2. **Granularity of Active Learning:** The size of `questions_per_cycle` affects how frequently the model is retrained and how granular the sample selection process is.
* A **larger `questions_per_cycle`** leads to fewer active learning cycles for a given pool of unlabeled data. The model is retrained less often with larger batches of new data. The acquisition function gets fewer opportunities to update its understanding of the data distribution and uncertainty landscape based on the latest model state.
* A **smaller `questions_per_cycle`** leads to more active learning cycles. The model is retrained more often with smaller batches of new data. The acquisition function can more frequently leverage the current state of the model to select the *most* informative samples available at that precise moment, potentially leading to a more efficient exploration of the uncertain regions of the data space.

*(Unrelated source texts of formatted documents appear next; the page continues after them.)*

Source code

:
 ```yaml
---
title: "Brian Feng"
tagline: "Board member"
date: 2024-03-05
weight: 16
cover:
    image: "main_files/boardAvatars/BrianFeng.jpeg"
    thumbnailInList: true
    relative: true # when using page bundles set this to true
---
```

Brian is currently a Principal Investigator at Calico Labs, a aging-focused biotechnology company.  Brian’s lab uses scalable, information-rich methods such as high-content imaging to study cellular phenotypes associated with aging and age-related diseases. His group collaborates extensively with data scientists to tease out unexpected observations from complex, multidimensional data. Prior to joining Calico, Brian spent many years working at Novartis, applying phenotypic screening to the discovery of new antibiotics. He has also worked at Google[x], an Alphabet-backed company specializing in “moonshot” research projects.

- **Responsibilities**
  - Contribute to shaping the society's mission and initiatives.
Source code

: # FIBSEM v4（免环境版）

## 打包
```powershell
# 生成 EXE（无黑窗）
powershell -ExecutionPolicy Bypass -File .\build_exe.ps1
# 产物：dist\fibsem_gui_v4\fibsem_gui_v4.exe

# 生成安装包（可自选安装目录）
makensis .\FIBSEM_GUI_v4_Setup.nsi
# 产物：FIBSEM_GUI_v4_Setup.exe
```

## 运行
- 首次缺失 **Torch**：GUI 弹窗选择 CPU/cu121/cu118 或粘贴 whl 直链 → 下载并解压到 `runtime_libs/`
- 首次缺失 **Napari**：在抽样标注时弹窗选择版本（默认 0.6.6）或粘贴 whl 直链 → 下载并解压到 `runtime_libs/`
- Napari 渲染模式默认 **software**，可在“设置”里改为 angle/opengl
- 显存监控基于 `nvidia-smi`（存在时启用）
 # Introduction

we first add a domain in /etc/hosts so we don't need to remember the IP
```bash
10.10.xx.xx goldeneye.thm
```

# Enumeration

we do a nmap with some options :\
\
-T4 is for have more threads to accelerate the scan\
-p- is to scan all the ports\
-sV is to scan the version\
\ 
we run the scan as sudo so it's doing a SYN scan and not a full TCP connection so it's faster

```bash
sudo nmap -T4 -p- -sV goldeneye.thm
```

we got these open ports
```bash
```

3. **Impact on Accuracy:**
* **Speed of initial convergence:** A **larger `questions_per_cycle`** will generally lead to faster initial improvements in accuracy because the model receives a larger influx of new labeled data in the early stages. It might reach a moderate level of accuracy quickly.
* **Potential for peak accuracy:** A **smaller `questions_per_cycle`** *can* potentially lead to a higher *final* or *peak* accuracy, especially if the acquisition function is effective. By querying fewer, potentially more impactful samples in each step, the active learning process can guide the model's learning more strategically. This fine-grained approach might help the model learn critical distinctions or cover diverse uncertain regions more effectively over many cycles, compared to adding a larger, potentially less curated batch.
* **Computational cost:** Retraining the model is often the most expensive part of an active learning cycle. A **larger `questions_per_cycle`** means fewer retraining steps are needed to consume the unlabeled pool, which can be computationally more efficient overall, despite training on larger datasets in each step. A **smaller `questions_per_cycle`** requires more retraining steps, increasing computational cost but potentially improving the efficiency of data acquisition itself (getting more "bang for your buck" in terms of information gain per labeled sample).
In summary, `questions_per_cycle` represents a trade-off between the speed of reaching a certain accuracy level and the potential to achieve a higher maximum accuracy through more strategic, iterative sample selection.
* **Higher `questions_per_cycle`**: Faster, less granular selection, potentially lower peak accuracy.
* **Lower `questions_per_cycle`**: Slower, more granular selection, potentially higher peak accuracy (if acquisition is good), but higher computational cost due to more retraining steps.